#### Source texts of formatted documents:
-------
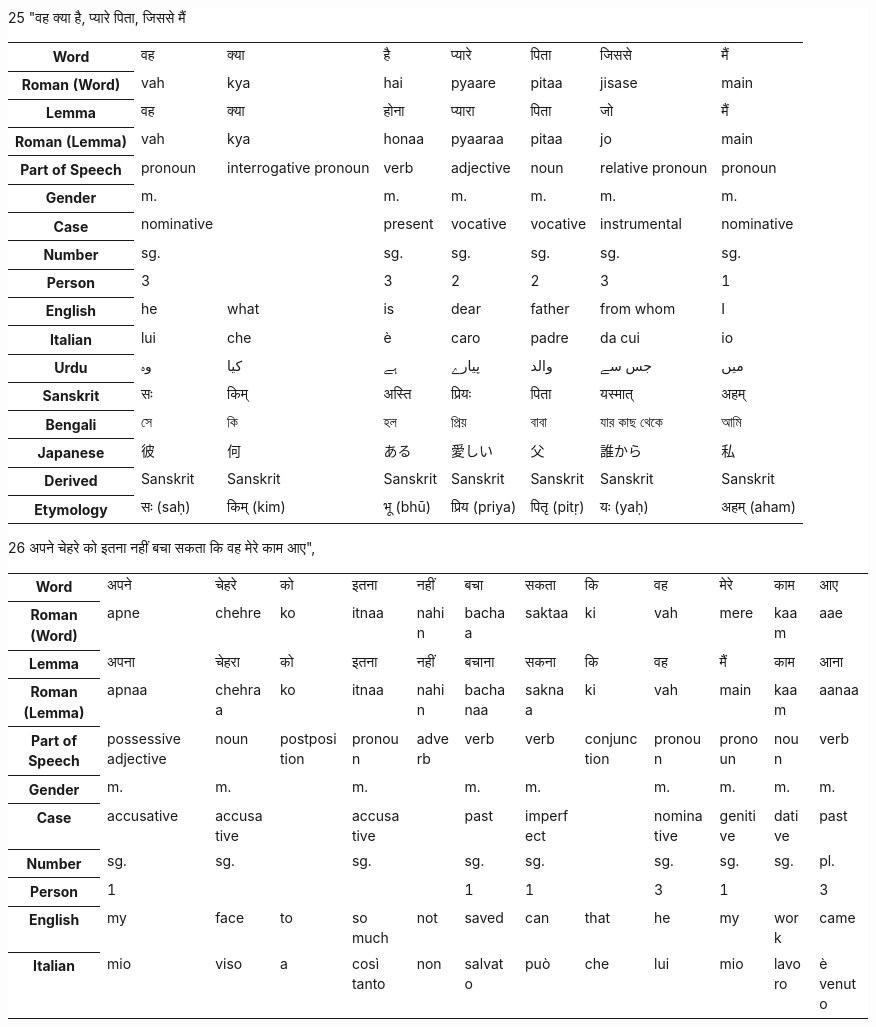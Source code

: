 25 "वह क्या है, प्यारे पिता, जिससे मैं

<table>
<tr><th>Word</th><td>वह</td><td>क्या</td><td>है</td><td>प्यारे</td><td>पिता</td><td>जिससे</td><td>मैं</td></tr>
<tr><th>Roman (Word)</th><td>vah</td><td>kya</td><td>hai</td><td>pyaare</td><td>pitaa</td><td>jisase</td><td>main</td></tr>
<tr><th>Lemma</th><td>वह</td><td>क्या</td><td>होना</td><td>प्यारा</td><td>पिता</td><td>जो</td><td>मैं</td></tr>
<tr><th>Roman (Lemma)</th><td>vah</td><td>kya</td><td>honaa</td><td>pyaaraa</td><td>pitaa</td><td>jo</td><td>main</td></tr>
<tr><th>Part of Speech</th><td>pronoun</td><td>interrogative pronoun</td><td>verb</td><td>adjective</td><td>noun</td><td>relative pronoun</td><td>pronoun</td></tr>
<tr><th>Gender</th><td>m.</td><td></td><td>m.</td><td>m.</td><td>m.</td><td>m.</td><td>m.</td></tr>
<tr><th>Case</th><td>nominative</td><td></td><td>present</td><td>vocative</td><td>vocative</td><td>instrumental</td><td>nominative</td></tr>
<tr><th>Number</th><td>sg.</td><td></td><td>sg.</td><td>sg.</td><td>sg.</td><td>sg.</td><td>sg.</td></tr>
<tr><th>Person</th><td>3</td><td></td><td>3</td><td>2</td><td>2</td><td>3</td><td>1</td></tr>
<tr><th>English</th><td>he</td><td>what</td><td>is</td><td>dear</td><td>father</td><td>from whom</td><td>I</td></tr>
<tr><th>Italian</th><td>lui</td><td>che</td><td>è</td><td>caro</td><td>padre</td><td>da cui</td><td>io</td></tr>
<tr><th>Urdu</th><td>وہ</td><td>کیا</td><td>ہے</td><td>پیارے</td><td>والد</td><td>جس سے</td><td>میں</td></tr>
<tr><th>Sanskrit</th><td>सः</td><td>किम्</td><td>अस्ति</td><td>प्रियः</td><td>पिता</td><td>यस्मात्</td><td>अहम्</td></tr>
<tr><th>Bengali</th><td>সে</td><td>কি</td><td>হল</td><td>প্রিয়</td><td>বাবা</td><td>যার কাছ থেকে</td><td>আমি</td></tr>
<tr><th>Japanese</th><td>彼</td><td>何</td><td>ある</td><td>愛しい</td><td>父</td><td>誰から</td><td>私</td></tr>
<tr><th>Derived</th><td>Sanskrit</td><td>Sanskrit</td><td>Sanskrit</td><td>Sanskrit</td><td>Sanskrit</td><td>Sanskrit</td><td>Sanskrit</td></tr>
<tr><th>Etymology</th><td>सः (saḥ)</td><td>किम् (kim)</td><td>भू (bhū)</td><td>प्रिय (priya)</td><td>पितृ (pitṛ)</td><td>यः (yaḥ)</td><td>अहम् (aham)</td></tr>
</table>

26 अपने चेहरे को इतना नहीं बचा सकता कि वह मेरे काम आए",

<table>
<tr><th>Word</th><td>अपने</td><td>चेहरे</td><td>को</td><td>इतना</td><td>नहीं</td><td>बचा</td><td>सकता</td><td>कि</td><td>वह</td><td>मेरे</td><td>काम</td><td>आए</td></tr>
<tr><th>Roman (Word)</th><td>apne</td><td>chehre</td><td>ko</td><td>itnaa</td><td>nahin</td><td>bachaa</td><td>saktaa</td><td>ki</td><td>vah</td><td>mere</td><td>kaam</td><td>aae</td></tr>
<tr><th>Lemma</th><td>अपना</td><td>चेहरा</td><td>को</td><td>इतना</td><td>नहीं</td><td>बचाना</td><td>सकना</td><td>कि</td><td>वह</td><td>मैं</td><td>काम</td><td>आना</td></tr>
<tr><th>Roman (Lemma)</th><td>apnaa</td><td>chehraa</td><td>ko</td><td>itnaa</td><td>nahin</td><td>bachanaa</td><td>saknaa</td><td>ki</td><td>vah</td><td>main</td><td>kaam</td><td>aanaa</td></tr>
<tr><th>Part of Speech</th><td>possessive adjective</td><td>noun</td><td>postposition</td><td>pronoun</td><td>adverb</td><td>verb</td><td>verb</td><td>conjunction</td><td>pronoun</td><td>pronoun</td><td>noun</td><td>verb</td></tr>
<tr><th>Gender</th><td>m.</td><td>m.</td><td></td><td>m.</td><td></td><td>m.</td><td>m.</td><td></td><td>m.</td><td>m.</td><td>m.</td><td>m.</td></tr>
<tr><th>Case</th><td>accusative</td><td>accusative</td><td></td><td>accusative</td><td></td><td>past</td><td>imperfect</td><td></td><td>nominative</td><td>genitive</td><td>dative</td><td>past</td></tr>
<tr><th>Number</th><td>sg.</td><td>sg.</td><td></td><td>sg.</td><td></td><td>sg.</td><td>sg.</td><td></td><td>sg.</td><td>sg.</td><td>sg.</td><td>pl.</td></tr>
<tr><th>Person</th><td>1</td><td></td><td></td><td></td><td></td><td>1</td><td>1</td><td></td><td>3</td><td>1</td><td></td><td>3</td></tr>
<tr><th>English</th><td>my</td><td>face</td><td>to</td><td>so much</td><td>not</td><td>saved</td><td>can</td><td>that</td><td>he</td><td>my</td><td>work</td><td>came</td></tr>
<tr><th>Italian</th><td>mio</td><td>viso</td><td>a</td><td>così tanto</td><td>non</td><td>salvato</td><td>può</td><td>che</td><td>lui</td><td>mio</td><td>lavoro</td><td>è venuto</td></tr>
-------
#### WHAT THE TASK ASKS:
Lines in the data containing the string "nominative" are to be counted; give that number alone.

#### RESULT OF THE TASK:
2